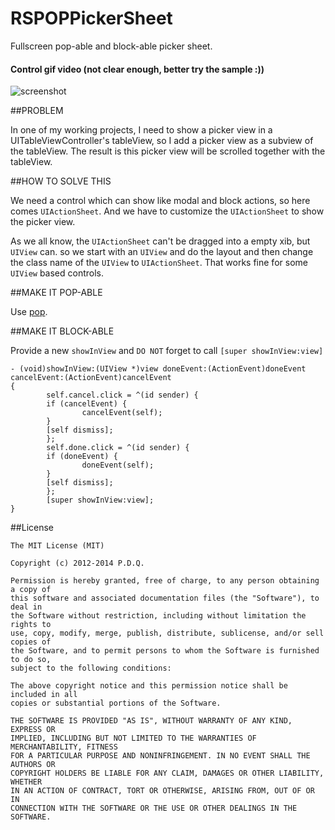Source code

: RSPOPPickerSheet
================

Fullscreen pop-able and block-able picker sheet.

#### Control gif video (not clear enough, better try the sample :))
![screenshot](https://raw.githubusercontent.com/yeahdongcn/RSPOPPickerSheet/master/video.gif)

##PROBLEM

In one of my working projects, I need to show a picker view in a UITableViewController's tableView, so I add a picker view as a subview of the tableView. The result is this picker view will be scrolled together with the tableView.

##HOW TO SOLVE THIS

We need a control which can show like modal and block actions, so here comes `UIActionSheet`. And we have to customize the `UIActionSheet` to show the picker view.

As we all know, the `UIActionSheet` can't be dragged into a empty xib, but `UIView` can. so we start with an `UIView` and do the layout and then change the class name of the `UIView` to `UIActionSheet`. That works fine for some `UIView` based controls. 

##MAKE IT POP-ABLE

Use [pop](https://github.com/facebook/pop).

##MAKE IT BLOCK-ABLE

Provide a new `showInView` and `DO NOT` forget to call `[super showInView:view]`

	- (void)showInView:(UIView *)view doneEvent:(ActionEvent)doneEvent cancelEvent:(ActionEvent)cancelEvent
	{
    	    self.cancel.click = ^(id sender) {
        	if (cancelEvent) {
            	    cancelEvent(self);
        	}
        	[self dismiss];
    	    };
    	    self.done.click = ^(id sender) {
        	if (doneEvent) {
            	    doneEvent(self);
        	}
        	[self dismiss];
    	    };
            [super showInView:view];
	}


##License

    The MIT License (MIT)

    Copyright (c) 2012-2014 P.D.Q.

    Permission is hereby granted, free of charge, to any person obtaining a copy of
    this software and associated documentation files (the "Software"), to deal in
    the Software without restriction, including without limitation the rights to
    use, copy, modify, merge, publish, distribute, sublicense, and/or sell copies of
    the Software, and to permit persons to whom the Software is furnished to do so,
    subject to the following conditions:

    The above copyright notice and this permission notice shall be included in all
    copies or substantial portions of the Software.

    THE SOFTWARE IS PROVIDED "AS IS", WITHOUT WARRANTY OF ANY KIND, EXPRESS OR
    IMPLIED, INCLUDING BUT NOT LIMITED TO THE WARRANTIES OF MERCHANTABILITY, FITNESS
    FOR A PARTICULAR PURPOSE AND NONINFRINGEMENT. IN NO EVENT SHALL THE AUTHORS OR
    COPYRIGHT HOLDERS BE LIABLE FOR ANY CLAIM, DAMAGES OR OTHER LIABILITY, WHETHER
    IN AN ACTION OF CONTRACT, TORT OR OTHERWISE, ARISING FROM, OUT OF OR IN
    CONNECTION WITH THE SOFTWARE OR THE USE OR OTHER DEALINGS IN THE SOFTWARE.
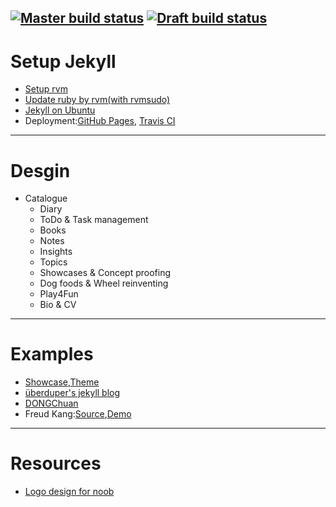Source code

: [![Master build status](https://img.shields.io/travis/hxh-robb/hxh-robb.github.io/master.svg?label=master)](https://travis-ci.org/hxh-robb/hxh-robb.github.io)
[![Draft build status](https://img.shields.io/travis/hxh-robb/hxh-robb.github.io/draft.svg?label=master)](https://travis-ci.org/hxh-robb/hxh-robb.github.io)
---

# Setup Jekyll
* [Setup rvm](https://github.com/rvm/ubuntu_rvm)
* [Update ruby by rvm(with rvmsudo)](https://tecadmin.net/install-ruby-on-rails-on-ubuntu/)
* [Jekyll on Ubuntu](https://jekyllrb.com/docs/installation/ubuntu/)
* Deployment:[GitHub Pages](https://jekyllrb.com/docs/github-pages/), [Travis CI](https://jekyllrb.com/docs/continuous-integration/travis-ci/)
---

# Desgin

* Catalogue
    * Diary
    * ToDo & Task management
    * Books
    * Notes
    * Insights
    * Topics
    * Showcases & Concept proofing
    * Dog foods & Wheel reinventing
    * Play4Fun
    * Bio & CV

---

# Examples
* [Showcase](https://github.com/jekyll/jekyll/wiki/sites),[Theme](http://jekyllthemes.org/)
* [überduper's jekyll blog](http://danhixon.github.io/)
* [DONGChuan](http://dongchuan.github.io/about)
* Freud Kang:[Source](https://github.com/luoyan35714/LessOrMore),[Demo](https://www.hifreud.com/)

---

# Resources
* [Logo design for noob](https://logogeek.uk/logo-design/how-to-learn-logo-design-for-free/)
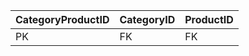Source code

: | CategoryProductID | CategoryID | ProductID |
| ----------------- | ---------- | --------- |
| PK                | FK         | FK        |
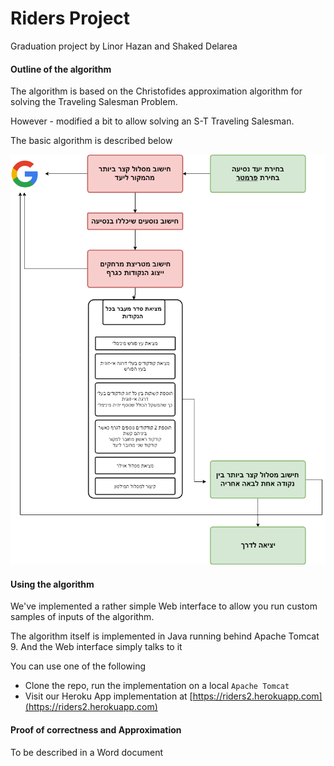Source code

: # Riders Project #
Graduation project by Linor Hazan and Shaked Delarea

#### Outline of the algorithm
The algorithm is based on the Christofides approximation algorithm for solving the Traveling Salesman Problem.

However - modified a bit to allow solving an S-T Traveling Salesman.

The basic algorithm is described below

![Flowchart](Untitled%20Diagram.png)

#### Using the algorithm ####
We've implemented a rather simple Web interface to allow you run custom samples of inputs of the algorithm.

The algorithm itself is implemented in Java running behind Apache Tomcat 9. And the Web interface simply talks to it

You can use one of the following
* Clone the repo, run the implementation on a local `Apache Tomcat`
* Visit our Heroku App implementation at [https://riders2.herokuapp.com](https://riders2.herokuapp.com)

#### Proof of correctness and Approximation ####
To be described in a Word document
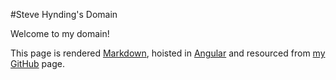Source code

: #Steve Hynding's Domain

Welcome to my domain!

This page is rendered [Markdown][], hoisted in [Angular][] and resourced from [my GitHub][] page.

[markdown]: http://daringfireball.net/projects/markdown/
[angular]: https://angularjs.org/
[my github]: https://github.com/hynding/stevehynding.com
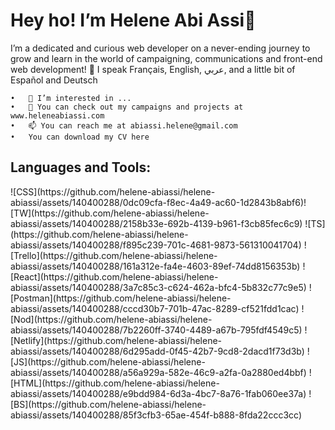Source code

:  <h1>Hey ho! I’m Helene Abi Assi👋</h1>

I’m a dedicated and curious web developer on a never-ending journey to grow and learn in the world of campaigning, communications and front-end web development!
💬 I speak Français, English, عربي, and a little bit of Español and Deutsch

	•	👀 I’m interested in ...
	•	🌱 You can check out my campaigns and projects at www.heleneabiassi.com
	•	📫 You can reach me at abiassi.helene@gmail.com
	•	You can download my CV here


<h2>Languages and Tools:</h2>
![CSS](https://github.com/helene-abiassi/helene-abiassi/assets/140400288/0dc09cfa-f8ec-4a49-ac60-1d2843b8abf6)![TW](https://github.com/helene-abiassi/helene-abiassi/assets/140400288/2158b33e-692b-4139-b961-f3cb85fec6c9)
![TS](https://github.com/helene-abiassi/helene-abiassi/assets/140400288/f895c239-701c-4681-9873-561310041704)
![Trello](https://github.com/helene-abiassi/helene-abiassi/assets/140400288/161a312e-fa4e-4603-89ef-74dd8156353b)
![React](https://github.com/helene-abiassi/helene-abiassi/assets/140400288/3a7c85c3-c624-462a-bfc4-5b832c77c9e5)
![Postman](https://github.com/helene-abiassi/helene-abiassi/assets/140400288/cccd30b7-701b-47ac-8289-cf521fdd1cac)
![Nod](https://github.com/helene-abiassi/helene-abiassi/assets/140400288/7b2260ff-3740-4489-a67b-795fdf4549c5)
![Netlify](https://github.com/helene-abiassi/helene-abiassi/assets/140400288/6d295add-0f45-42b7-9cd8-2dacd1f73d3b)
![JS](https://github.com/helene-abiassi/helene-abiassi/assets/140400288/a56a929a-582e-46c9-a2fa-0a2880ed4bbf)
![HTML](https://github.com/helene-abiassi/helene-abiassi/assets/140400288/e9bdd984-6d3a-4bc7-8a76-1fab060ee37a)
![BS](https://github.com/helene-abiassi/helene-abiassi/assets/140400288/85f3cfb3-65ae-454f-b888-8fda22ccc3cc)


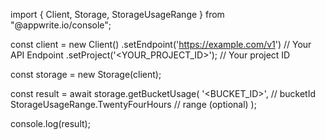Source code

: import { Client, Storage, StorageUsageRange } from "@appwrite.io/console";

const client = new Client()
    .setEndpoint('https://example.com/v1') // Your API Endpoint
    .setProject('<YOUR_PROJECT_ID>'); // Your project ID

const storage = new Storage(client);

const result = await storage.getBucketUsage(
    '<BUCKET_ID>', // bucketId
    StorageUsageRange.TwentyFourHours // range (optional)
);

console.log(result);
________
What this task involves:
Return the listing unchanged, but drop every picture.

Result:
Source code

: RSPOPPickerSheet
================

Fullscreen pop-able and block-able picker sheet.

#### Control gif video (not clear enough, better try the sample :))
![screenshot](https://raw.githubusercontent.com/yeahdongcn/RSPOPPickerSheet/master/video.gif)

##PROBLEM

In one of my working projects, I need to show a picker view in a UITableViewController's tableView, so I add a picker view as a subview of the tableView. The result is this picker view will be scrolled together with the tableView.

##HOW TO SOLVE THIS

We need a control which can show like modal and block actions, so here comes `UIActionSheet`. And we have to customize the `UIActionSheet` to show the picker view.

As we all know, the `UIActionSheet` can't be dragged into a empty xib, but `UIView` can. so we start with an `UIView` and do the layout and then change the class name of the `UIView` to `UIActionSheet`. That works fine for some `UIView` based controls. 

##MAKE IT POP-ABLE

Use [pop](https://github.com/facebook/pop).

##MAKE IT BLOCK-ABLE

Provide a new `showInView` and `DO NOT` forget to call `[super showInView:view]`

	- (void)showInView:(UIView *)view doneEvent:(ActionEvent)doneEvent cancelEvent:(ActionEvent)cancelEvent
	{
    	    self.cancel.click = ^(id sender) {
        	if (cancelEvent) {
            	    cancelEvent(self);
        	}
        	[self dismiss];
    	    };
    	    self.done.click = ^(id sender) {
        	if (doneEvent) {
            	    doneEvent(self);
        	}
        	[self dismiss];
    	    };
            [super showInView:view];
	}


##License

    The MIT License (MIT)

    Copyright (c) 2012-2014 P.D.Q.

    Permission is hereby granted, free of charge, to any person obtaining a copy of
    this software and associated documentation files (the "Software"), to deal in
    the Software without restriction, including without limitation the rights to
    use, copy, modify, merge, publish, distribute, sublicense, and/or sell copies of
    the Software, and to permit persons to whom the Software is furnished to do so,
    subject to the following conditions:

    The above copyright notice and this permission notice shall be included in all
    copies or substantial portions of the Software.

    THE SOFTWARE IS PROVIDED "AS IS", WITHOUT WARRANTY OF ANY KIND, EXPRESS OR
    IMPLIED, INCLUDING BUT NOT LIMITED TO THE WARRANTIES OF MERCHANTABILITY, FITNESS
    FOR A PARTICULAR PURPOSE AND NONINFRINGEMENT. IN NO EVENT SHALL THE AUTHORS OR
    COPYRIGHT HOLDERS BE LIABLE FOR ANY CLAIM, DAMAGES OR OTHER LIABILITY, WHETHER
    IN AN ACTION OF CONTRACT, TORT OR OTHERWISE, ARISING FROM, OUT OF OR IN
    CONNECTION WITH THE SOFTWARE OR THE USE OR OTHER DEALINGS IN THE SOFTWARE.
Source code

: [![Master build status](https://img.shields.io/travis/hxh-robb/hxh-robb.github.io/master.svg?label=master)](https://travis-ci.org/hxh-robb/hxh-robb.github.io)
[![Draft build status](https://img.shields.io/travis/hxh-robb/hxh-robb.github.io/draft.svg?label=master)](https://travis-ci.org/hxh-robb/hxh-robb.github.io)
---

# Setup Jekyll
* [Setup rvm](https://github.com/rvm/ubuntu_rvm)
* [Update ruby by rvm(with rvmsudo)](https://tecadmin.net/install-ruby-on-rails-on-ubuntu/)
* [Jekyll on Ubuntu](https://jekyllrb.com/docs/installation/ubuntu/)
* Deployment:[GitHub Pages](https://jekyllrb.com/docs/github-pages/), [Travis CI](https://jekyllrb.com/docs/continuous-integration/travis-ci/)
---

# Desgin

* Catalogue
    * Diary
    * ToDo & Task management
    * Books
    * Notes
    * Insights
    * Topics
    * Showcases & Concept proofing
    * Dog foods & Wheel reinventing
    * Play4Fun
    * Bio & CV

---

# Examples
* [Showcase](https://github.com/jekyll/jekyll/wiki/sites),[Theme](http://jekyllthemes.org/)
* [überduper's jekyll blog](http://danhixon.github.io/)
* [DONGChuan](http://dongchuan.github.io/about)
* Freud Kang:[Source](https://github.com/luoyan35714/LessOrMore),[Demo](https://www.hifreud.com/)

---

# Resources
* [Logo design for noob](https://logogeek.uk/logo-design/how-to-learn-logo-design-for-free/)
Source code

: | CategoryProductID | CategoryID | ProductID |
| ----------------- | ---------- | --------- |
| PK                | FK         | FK        |
Source code

: # Riders Project #
Graduation project by Linor Hazan and Shaked Delarea

#### Outline of the algorithm
The algorithm is based on the Christofides approximation algorithm for solving the Traveling Salesman Problem.

However - modified a bit to allow solving an S-T Traveling Salesman.

The basic algorithm is described below

![Flowchart](Untitled%20Diagram.png)

#### Using the algorithm ####
We've implemented a rather simple Web interface to allow you run custom samples of inputs of the algorithm.

The algorithm itself is implemented in Java running behind Apache Tomcat 9. And the Web interface simply talks to it

You can use one of the following
* Clone the repo, run the implementation on a local `Apache Tomcat`
* Visit our Heroku App implementation at [https://riders2.herokuapp.com](https://riders2.herokuapp.com)

#### Proof of correctness and Approximation ####
To be described in a Word document
Source code

: #Steve Hynding's Domain

Welcome to my domain!

This page is rendered [Markdown][], hoisted in [Angular][] and resourced from [my GitHub][] page.

[markdown]: http://daringfireball.net/projects/markdown/
[angular]: https://angularjs.org/
[my github]: https://github.com/hynding/stevehynding.com
Source code

:  <h1>Hey ho! I’m Helene Abi Assi👋</h1>

I’m a dedicated and curious web developer on a never-ending journey to grow and learn in the world of campaigning, communications and front-end web development!
💬 I speak Français, English, عربي, and a little bit of Español and Deutsch

	•	👀 I’m interested in ...
	•	🌱 You can check out my campaigns and projects at www.heleneabiassi.com
	•	📫 You can reach me at abiassi.helene@gmail.com
	•	You can download my CV here


<h2>Languages and Tools:</h2>
![CSS](https://github.com/helene-abiassi/helene-abiassi/assets/140400288/0dc09cfa-f8ec-4a49-ac60-1d2843b8abf6)![TW](https://github.com/helene-abiassi/helene-abiassi/assets/140400288/2158b33e-692b-4139-b961-f3cb85fec6c9)
![TS](https://github.com/helene-abiassi/helene-abiassi/assets/140400288/f895c239-701c-4681-9873-561310041704)
![Trello](https://github.com/helene-abiassi/helene-abiassi/assets/140400288/161a312e-fa4e-4603-89ef-74dd8156353b)
![React](https://github.com/helene-abiassi/helene-abiassi/assets/140400288/3a7c85c3-c624-462a-bfc4-5b832c77c9e5)
![Postman](https://github.com/helene-abiassi/helene-abiassi/assets/140400288/cccd30b7-701b-47ac-8289-cf521fdd1cac)
![Nod](https://github.com/helene-abiassi/helene-abiassi/assets/140400288/7b2260ff-3740-4489-a67b-795fdf4549c5)
![Netlify](https://github.com/helene-abiassi/helene-abiassi/assets/140400288/6d295add-0f45-42b7-9cd8-2dacd1f73d3b)
![JS](https://github.com/helene-abiassi/helene-abiassi/assets/140400288/a56a929a-582e-46c9-a2fa-0a2880ed4bbf)
![HTML](https://github.com/helene-abiassi/helene-abiassi/assets/140400288/e9bdd984-6d3a-4bc7-8a76-1fab060ee37a)
![BS](https://github.com/helene-abiassi/helene-abiassi/assets/140400288/85f3cfb3-65ae-454f-b888-8fda22ccc3cc)


Source code

: import { Client, Storage, StorageUsageRange } from "@appwrite.io/console";

const client = new Client()
    .setEndpoint('https://example.com/v1') // Your API Endpoint
    .setProject('<YOUR_PROJECT_ID>'); // Your project ID

const storage = new Storage(client);

const result = await storage.getBucketUsage(
    '<BUCKET_ID>', // bucketId
    StorageUsageRange.TwentyFourHours // range (optional)
);

console.log(result);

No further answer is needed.